I definately think that stores should be more helpful and knwoledgable when it comes to telephones, but I understand that a company can't be just helpful and make money (E.g. HDMI cables that cos £££).

Still, they should be helping customers out, showing them the different televisions that suit their budget and also explaining that the out of box settings are not how a picture is supposed to look. If more of these larger high street companies did this then people might care a little more. But then again that is a big might as plenty of people think they know best or don't give a damn.
 
It's amusing to me, do these people not care about the picture quality?

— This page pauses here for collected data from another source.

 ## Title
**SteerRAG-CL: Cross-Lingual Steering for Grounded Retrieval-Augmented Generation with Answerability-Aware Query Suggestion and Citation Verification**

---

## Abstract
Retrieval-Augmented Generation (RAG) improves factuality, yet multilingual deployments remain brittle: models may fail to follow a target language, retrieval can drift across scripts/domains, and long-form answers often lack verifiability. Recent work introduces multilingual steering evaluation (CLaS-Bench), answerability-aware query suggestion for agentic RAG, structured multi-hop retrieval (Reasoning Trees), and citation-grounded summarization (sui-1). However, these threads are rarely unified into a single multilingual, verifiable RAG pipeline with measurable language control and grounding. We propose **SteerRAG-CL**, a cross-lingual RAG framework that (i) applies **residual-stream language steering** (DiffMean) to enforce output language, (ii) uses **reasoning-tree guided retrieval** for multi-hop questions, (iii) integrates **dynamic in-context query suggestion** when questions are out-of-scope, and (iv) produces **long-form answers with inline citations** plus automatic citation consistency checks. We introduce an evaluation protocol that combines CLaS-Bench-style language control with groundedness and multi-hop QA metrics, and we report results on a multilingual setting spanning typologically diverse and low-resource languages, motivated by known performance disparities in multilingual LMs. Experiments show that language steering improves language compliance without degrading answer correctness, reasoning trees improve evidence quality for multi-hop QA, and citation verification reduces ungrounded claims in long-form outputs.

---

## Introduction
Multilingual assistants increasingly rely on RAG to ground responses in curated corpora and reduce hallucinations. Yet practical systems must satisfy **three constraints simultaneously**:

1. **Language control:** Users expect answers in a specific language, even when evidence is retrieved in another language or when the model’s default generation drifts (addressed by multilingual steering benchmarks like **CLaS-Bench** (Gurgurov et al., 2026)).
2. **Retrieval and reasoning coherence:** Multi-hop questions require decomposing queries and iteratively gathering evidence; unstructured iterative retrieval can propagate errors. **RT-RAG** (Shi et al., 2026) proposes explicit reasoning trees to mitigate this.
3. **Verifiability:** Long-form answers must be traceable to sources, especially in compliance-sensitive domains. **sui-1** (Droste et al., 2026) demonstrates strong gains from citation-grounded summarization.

Always used to moan about this when I worked in Comet back in the day, poor quality splitters give a false "bad image".

Having said that, if you are really interested in a TV then I'm sure they will hook up a blu-ray player or whatever to it to really test the image quality.
 
Often the demo TV's are just slapped on without any adjustment. LCD's generally look a bit brighter/sharper in a shop lit by strip lighting. But take the TV home and the plasma will often be a lot more "natural". There is such a thing as too sharp, too much contrast, and too bright. Plasma TV's have a balanced approach, which doesnt always work out best in tv store displays.

Interestingly Comet (gloucester branch) have the big Panasonic plasmas right at the back of the store, and have the lights dimmed, Im always stunned by the picture quality on the 60inch set they have on display. It helps that its on demo with a panasonic blu-ray player I guess :P.
 
When I worked for Comet I raised the issue of doing some basic calibration on the display TV's. It was rubbished but with good reason.

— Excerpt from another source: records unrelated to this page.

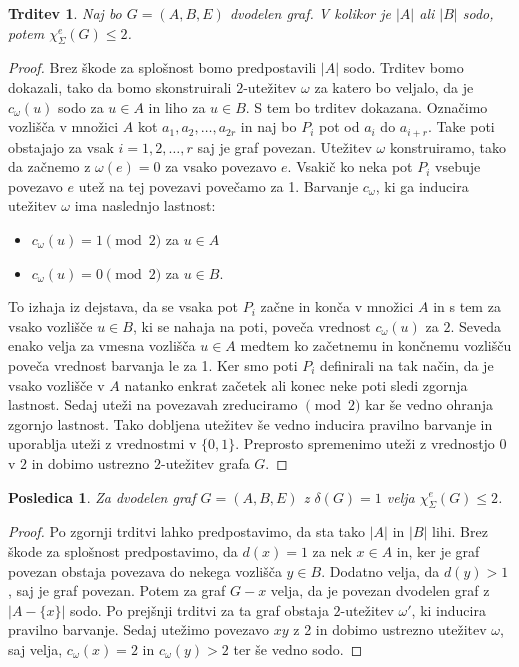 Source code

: \documentclass[12pt,a4paper,twoside]{article}
\theoremstyle{definition} %
\theoremstyle{plain} %
\newtheorem{trditev}[definicija]{Trditev}
\newtheorem{posledica}[definicija]{Posledica}
\newcommand{\ec}{\chi_{\Sigma}^e}
\numberwithin{equation}{section}  %
\begin{document}
\begin{trditev}
\label{dvosodo}	
Naj bo $G =(A,B,E)$ dvodelen graf. V kolikor je $|A|$ ali $|B|$ sodo, potem $\ec(G) \le 2$.
\end{trditev}
\begin{proof}
Brez škode za splošnost bomo predpostavili $|A|$ sodo. Trditev bomo dokazali, tako da bomo skonstruirali $2$-utežitev $\omega$ za katero bo veljalo, da je $c_{\omega}(u)$ sodo za $u \in A$ in liho za $u \in B$. S tem bo trditev dokazana. Označimo vozlišča v množici $A$ kot $a_1, a_2, \ldots, a_{2r}$ in naj bo $P_i$ pot od $a_i$ do $a_{i + r}$. Take poti obstajajo za vsak $i = 1, 2, \ldots, r$ saj je graf povezan. Utežitev $\omega$ konstruiramo, tako da začnemo z $\omega(e) = 0$ za vsako povezavo $e$. Vsakič ko neka pot $P_i$ vsebuje povezavo $e$ utež na tej povezavi povečamo za 1. Barvanje $c_{\omega}$, ki ga inducira utežitev $\omega$ ima naslednjo lastnost:
\begin{itemize}
\item $c_{\omega}(u) = 1 \pmod{2}$ za $u \in A$
\item $c_{\omega}(u) = 0 \pmod{2}$ za $u \in B$.
\end{itemize}
To izhaja iz dejstava, da se vsaka pot $P_i$ začne in konča v množici $A$ in s tem za vsako vozlišče $u \in B$, ki se nahaja na poti, poveča vrednost $c_{\omega}(u)$ za $2$. Seveda enako velja za vmesna vozlišča $u \in A$ medtem ko začetnemu in končnemu vozlišču poveča vrednost barvanja le za 1. Ker smo poti $P_i$ definirali na tak način, da je vsako vozlišče v $A$ natanko enkrat začetek ali konec neke poti sledi zgornja lastnost. Sedaj uteži na povezavah zreduciramo $\pmod{2}$ kar še vedno ohranja zgornjo lastnost. Tako dobljena utežitev še vedno inducira pravilno barvanje in uporablja uteži z vrednostmi  v $\{0,1\}$. Preprosto spremenimo uteži z vrednostjo $0$ v $2$ in dobimo ustrezno $2$-utežitev grafa $G$.
\end{proof}

\begin{posledica}
Za dvodelen graf $G = (A, B, E)$ z $\delta(G)=1$ velja $\ec(G)  \le 2$.
\end{posledica}
\begin{proof}
Po zgornji trditvi lahko predpostavimo, da sta tako $|A|$ in $|B|$ lihi. Brez škode za splošnost predpostavimo, da $d(x) = 1$ za nek $x \in A$ in, ker je graf povezan obstaja povezava do nekega vozlišča $y \in B$. Dodatno velja, da $d(y) > 1$, saj je graf povezan. Potem za graf $G - x$ velja, da je povezan dvodelen graf  z $|A -  \{x\}|$ sodo. Po prejšnji trditvi za ta graf obstaja $2$-utežitev $\omega'$, ki inducira pravilno barvanje. Sedaj utežimo povezavo $xy$ z 2 in dobimo ustrezno utežitev $\omega$, saj velja, $c_{\omega}(x) = 2$ in $c_{\omega}(y) > 2$ ter še vedno sodo.
\end{proof}
\end{document}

Your normal customer isn't going to be to clued up with regards to adjusting the various display settings. If they buy a TV and get home and the picture is noticeably worse than in the store they won't be too pleased and it would cause all manner of headaches for the store.

A more specialist store would probably have a differing approach but a big box store, it makes commercial sense not to.

That's perfectly understandable. Anyone with any interest in calibrating for the best picture will know this is the case anyway.

It's also why I always tell friends and family to buy based on expert reviews than what they see in the store.
 
And how do you know the picture is 'quality' if they are all set up as badly and ainaccurate as each other ;)
 
Good responses guys.

I can see the logic of Tesla's point - maybe plasmas just require more out-of-the-box tuning to get the best out of them or maybe, as Corasik says, the lighting in big stores isn't flattering for plasmas and suites LCDs/LED Backlit panels.

I must admit that I've only noticed this in the big-brand chain stores. If you go into a dedicated shop like a Sony centre of Panasonic shop, you do tend to get much better picture quality.